**Aim of the task**: Where a picture appears, skip it and copy everything else in the listing exactly.

**Given records**:
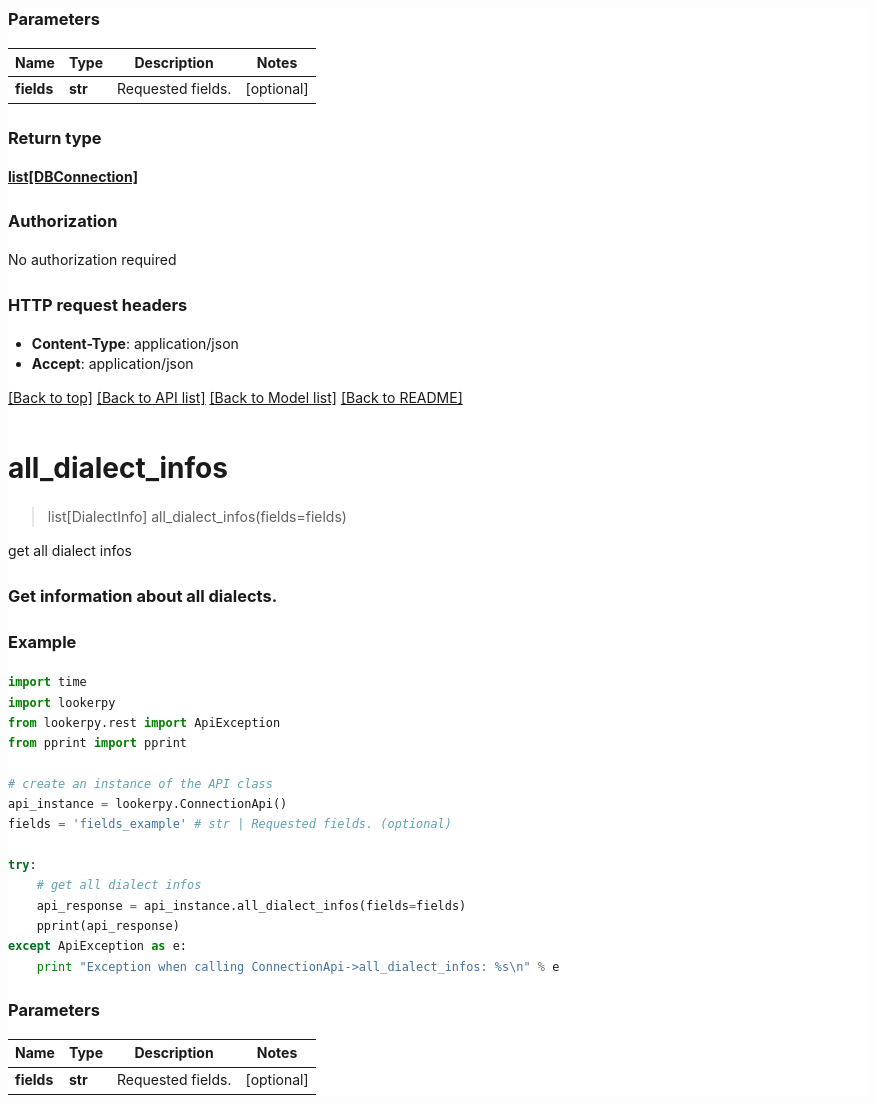 ### Parameters

Name | Type | Description  | Notes
------------- | ------------- | ------------- | -------------
 **fields** | **str**| Requested fields. | [optional] 

### Return type

[**list[DBConnection]**](DBConnection.md)

### Authorization

No authorization required

### HTTP request headers

 - **Content-Type**: application/json
 - **Accept**: application/json

[[Back to top]](#) [[Back to API list]](../README.md#documentation-for-api-endpoints) [[Back to Model list]](../README.md#documentation-for-models) [[Back to README]](../README.md)

# **all_dialect_infos**
> list[DialectInfo] all_dialect_infos(fields=fields)

get all dialect infos

### Get information about all dialects. 

### Example 
```python
import time
import lookerpy
from lookerpy.rest import ApiException
from pprint import pprint

# create an instance of the API class
api_instance = lookerpy.ConnectionApi()
fields = 'fields_example' # str | Requested fields. (optional)

try: 
    # get all dialect infos
    api_response = api_instance.all_dialect_infos(fields=fields)
    pprint(api_response)
except ApiException as e:
    print "Exception when calling ConnectionApi->all_dialect_infos: %s\n" % e
```

### Parameters

Name | Type | Description  | Notes
------------- | ------------- | ------------- | -------------
 **fields** | **str**| Requested fields. | [optional]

**Written solution**:
 ### Parameters

Name | Type | Description  | Notes
------------- | ------------- | ------------- | -------------
 **fields** | **str**| Requested fields. | [optional] 

### Return type

[**list[DBConnection]**](DBConnection.md)

### Authorization

No authorization required

### HTTP request headers

 - **Content-Type**: application/json
 - **Accept**: application/json

[[Back to top]](#) [[Back to API list]](../README.md#documentation-for-api-endpoints) [[Back to Model list]](../README.md#documentation-for-models) [[Back to README]](../README.md)

# **all_dialect_infos**
> list[DialectInfo] all_dialect_infos(fields=fields)

get all dialect infos

### Get information about all dialects. 

### Example 
```python
import time
import lookerpy
from lookerpy.rest import ApiException
from pprint import pprint

# create an instance of the API class
api_instance = lookerpy.ConnectionApi()
fields = 'fields_example' # str | Requested fields. (optional)

try: 
    # get all dialect infos
    api_response = api_instance.all_dialect_infos(fields=fields)
    pprint(api_response)
except ApiException as e:
    print "Exception when calling ConnectionApi->all_dialect_infos: %s\n" % e
```

### Parameters

Name | Type | Description  | Notes
------------- | ------------- | ------------- | -------------
 **fields** | **str**| Requested fields. | [optional]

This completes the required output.